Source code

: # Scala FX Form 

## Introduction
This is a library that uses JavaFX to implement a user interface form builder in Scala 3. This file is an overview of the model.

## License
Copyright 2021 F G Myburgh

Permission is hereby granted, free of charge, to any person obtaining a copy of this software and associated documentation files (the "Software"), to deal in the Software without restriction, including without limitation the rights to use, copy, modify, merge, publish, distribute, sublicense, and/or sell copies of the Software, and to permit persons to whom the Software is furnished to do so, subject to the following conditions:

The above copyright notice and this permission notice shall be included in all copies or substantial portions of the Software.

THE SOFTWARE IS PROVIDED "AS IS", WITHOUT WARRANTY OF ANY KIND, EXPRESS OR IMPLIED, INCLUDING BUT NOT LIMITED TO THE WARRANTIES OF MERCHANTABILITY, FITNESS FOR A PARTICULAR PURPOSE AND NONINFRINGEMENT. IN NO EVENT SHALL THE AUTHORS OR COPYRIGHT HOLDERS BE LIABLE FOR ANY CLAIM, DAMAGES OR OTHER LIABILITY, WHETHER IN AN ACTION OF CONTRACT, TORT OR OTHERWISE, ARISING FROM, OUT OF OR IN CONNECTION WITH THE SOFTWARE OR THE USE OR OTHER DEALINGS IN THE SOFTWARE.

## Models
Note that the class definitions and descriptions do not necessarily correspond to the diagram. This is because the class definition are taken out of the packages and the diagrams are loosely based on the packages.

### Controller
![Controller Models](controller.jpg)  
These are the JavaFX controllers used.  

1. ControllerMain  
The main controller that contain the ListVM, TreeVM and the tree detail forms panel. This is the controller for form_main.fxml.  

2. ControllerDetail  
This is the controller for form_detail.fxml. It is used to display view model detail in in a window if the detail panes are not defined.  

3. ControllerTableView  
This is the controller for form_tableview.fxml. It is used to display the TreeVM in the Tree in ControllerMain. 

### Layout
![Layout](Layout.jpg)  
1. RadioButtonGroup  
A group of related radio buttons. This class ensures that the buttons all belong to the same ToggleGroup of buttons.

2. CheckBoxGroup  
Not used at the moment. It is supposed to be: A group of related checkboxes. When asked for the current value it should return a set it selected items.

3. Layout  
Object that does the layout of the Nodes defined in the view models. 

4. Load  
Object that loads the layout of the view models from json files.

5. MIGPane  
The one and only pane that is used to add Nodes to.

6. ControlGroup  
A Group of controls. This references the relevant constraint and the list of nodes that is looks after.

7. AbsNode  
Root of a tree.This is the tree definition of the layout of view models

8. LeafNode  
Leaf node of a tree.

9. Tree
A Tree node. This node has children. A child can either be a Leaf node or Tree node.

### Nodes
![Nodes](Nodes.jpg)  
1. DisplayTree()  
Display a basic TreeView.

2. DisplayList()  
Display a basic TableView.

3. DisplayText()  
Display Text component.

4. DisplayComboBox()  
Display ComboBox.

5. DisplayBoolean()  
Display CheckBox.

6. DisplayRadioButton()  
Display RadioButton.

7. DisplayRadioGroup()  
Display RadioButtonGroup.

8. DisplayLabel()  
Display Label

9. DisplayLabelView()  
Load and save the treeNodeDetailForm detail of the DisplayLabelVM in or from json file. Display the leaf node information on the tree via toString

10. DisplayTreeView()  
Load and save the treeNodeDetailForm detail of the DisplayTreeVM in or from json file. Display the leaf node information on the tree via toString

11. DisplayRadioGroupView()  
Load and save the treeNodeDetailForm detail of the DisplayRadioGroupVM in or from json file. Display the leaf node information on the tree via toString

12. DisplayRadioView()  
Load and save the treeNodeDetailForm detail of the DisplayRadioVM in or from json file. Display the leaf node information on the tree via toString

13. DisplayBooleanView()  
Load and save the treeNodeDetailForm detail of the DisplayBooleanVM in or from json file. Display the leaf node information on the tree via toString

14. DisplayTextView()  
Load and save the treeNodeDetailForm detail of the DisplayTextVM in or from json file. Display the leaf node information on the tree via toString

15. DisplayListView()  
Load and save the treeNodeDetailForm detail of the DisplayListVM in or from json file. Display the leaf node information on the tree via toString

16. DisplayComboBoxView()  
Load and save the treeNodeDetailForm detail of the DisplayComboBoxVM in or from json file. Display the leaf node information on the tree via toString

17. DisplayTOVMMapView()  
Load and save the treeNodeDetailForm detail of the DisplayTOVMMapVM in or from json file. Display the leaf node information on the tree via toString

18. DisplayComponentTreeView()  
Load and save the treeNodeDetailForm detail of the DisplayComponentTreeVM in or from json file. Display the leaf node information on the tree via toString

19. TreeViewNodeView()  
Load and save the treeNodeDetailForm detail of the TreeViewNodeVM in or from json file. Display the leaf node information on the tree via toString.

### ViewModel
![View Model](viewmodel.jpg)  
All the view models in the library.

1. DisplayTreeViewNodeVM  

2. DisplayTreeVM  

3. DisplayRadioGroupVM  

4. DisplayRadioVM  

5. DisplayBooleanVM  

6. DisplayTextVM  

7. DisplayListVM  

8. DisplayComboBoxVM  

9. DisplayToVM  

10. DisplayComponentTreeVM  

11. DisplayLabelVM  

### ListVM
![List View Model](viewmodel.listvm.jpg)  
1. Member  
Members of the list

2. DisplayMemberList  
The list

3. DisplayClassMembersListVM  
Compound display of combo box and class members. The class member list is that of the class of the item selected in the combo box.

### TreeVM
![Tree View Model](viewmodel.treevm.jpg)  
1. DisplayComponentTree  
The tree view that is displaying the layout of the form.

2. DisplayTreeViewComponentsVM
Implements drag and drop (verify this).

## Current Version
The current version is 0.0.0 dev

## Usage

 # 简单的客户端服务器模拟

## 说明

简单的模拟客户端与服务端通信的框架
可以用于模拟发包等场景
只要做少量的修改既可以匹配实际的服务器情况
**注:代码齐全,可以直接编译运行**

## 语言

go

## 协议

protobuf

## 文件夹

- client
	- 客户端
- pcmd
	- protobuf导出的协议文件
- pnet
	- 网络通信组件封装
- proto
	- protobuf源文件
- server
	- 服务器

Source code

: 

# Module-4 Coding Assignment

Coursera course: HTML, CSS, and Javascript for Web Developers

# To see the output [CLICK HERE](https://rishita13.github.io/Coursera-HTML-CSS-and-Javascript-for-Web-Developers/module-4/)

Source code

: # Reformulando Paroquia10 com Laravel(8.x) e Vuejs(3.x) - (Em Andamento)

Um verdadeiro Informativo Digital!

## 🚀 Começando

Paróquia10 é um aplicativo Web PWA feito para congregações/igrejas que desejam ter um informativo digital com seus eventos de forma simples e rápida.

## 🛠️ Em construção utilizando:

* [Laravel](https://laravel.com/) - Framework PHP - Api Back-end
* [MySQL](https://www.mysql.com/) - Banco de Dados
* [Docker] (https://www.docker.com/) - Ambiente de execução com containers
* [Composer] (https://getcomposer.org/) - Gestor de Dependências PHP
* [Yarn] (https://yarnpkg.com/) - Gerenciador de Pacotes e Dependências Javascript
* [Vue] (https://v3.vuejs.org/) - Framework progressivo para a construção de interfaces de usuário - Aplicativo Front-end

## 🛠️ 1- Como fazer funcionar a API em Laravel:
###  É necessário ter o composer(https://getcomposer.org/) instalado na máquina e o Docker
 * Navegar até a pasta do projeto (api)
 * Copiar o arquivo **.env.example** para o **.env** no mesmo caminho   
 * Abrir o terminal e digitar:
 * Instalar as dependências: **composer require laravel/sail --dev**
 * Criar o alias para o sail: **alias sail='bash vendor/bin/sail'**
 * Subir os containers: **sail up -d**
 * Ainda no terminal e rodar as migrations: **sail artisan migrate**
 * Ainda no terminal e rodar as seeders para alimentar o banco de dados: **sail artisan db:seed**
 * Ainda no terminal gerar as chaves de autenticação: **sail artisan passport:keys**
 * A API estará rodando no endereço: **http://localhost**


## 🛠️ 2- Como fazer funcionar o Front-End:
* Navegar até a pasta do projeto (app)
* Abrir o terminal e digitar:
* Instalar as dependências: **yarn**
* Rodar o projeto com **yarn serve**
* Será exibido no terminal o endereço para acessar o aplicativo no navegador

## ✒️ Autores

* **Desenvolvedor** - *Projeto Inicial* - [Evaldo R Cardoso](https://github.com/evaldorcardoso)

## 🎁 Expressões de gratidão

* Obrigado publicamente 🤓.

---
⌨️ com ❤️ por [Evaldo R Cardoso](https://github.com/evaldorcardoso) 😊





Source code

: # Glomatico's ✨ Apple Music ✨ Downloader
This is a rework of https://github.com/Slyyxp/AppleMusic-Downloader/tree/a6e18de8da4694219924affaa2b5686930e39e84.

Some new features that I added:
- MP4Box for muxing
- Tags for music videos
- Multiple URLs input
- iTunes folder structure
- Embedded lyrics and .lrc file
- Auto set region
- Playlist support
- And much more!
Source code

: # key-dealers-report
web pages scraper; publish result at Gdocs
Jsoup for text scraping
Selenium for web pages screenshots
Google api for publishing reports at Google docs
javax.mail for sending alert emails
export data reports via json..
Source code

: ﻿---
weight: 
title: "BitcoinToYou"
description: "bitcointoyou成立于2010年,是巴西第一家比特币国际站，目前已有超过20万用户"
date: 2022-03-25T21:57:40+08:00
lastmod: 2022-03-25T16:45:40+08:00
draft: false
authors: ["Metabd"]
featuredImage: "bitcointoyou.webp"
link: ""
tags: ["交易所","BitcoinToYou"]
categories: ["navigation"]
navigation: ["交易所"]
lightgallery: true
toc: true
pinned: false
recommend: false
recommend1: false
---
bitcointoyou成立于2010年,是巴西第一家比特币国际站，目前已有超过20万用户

================

■ Task objective
Copy, from the lines above, each one that holds "construção".

■ Response box
## 🛠️ Em construção utilizando:
* [Vue] (https://v3.vuejs.org/) - Framework progressivo para a construção de interfaces de usuário - Aplicativo Front-end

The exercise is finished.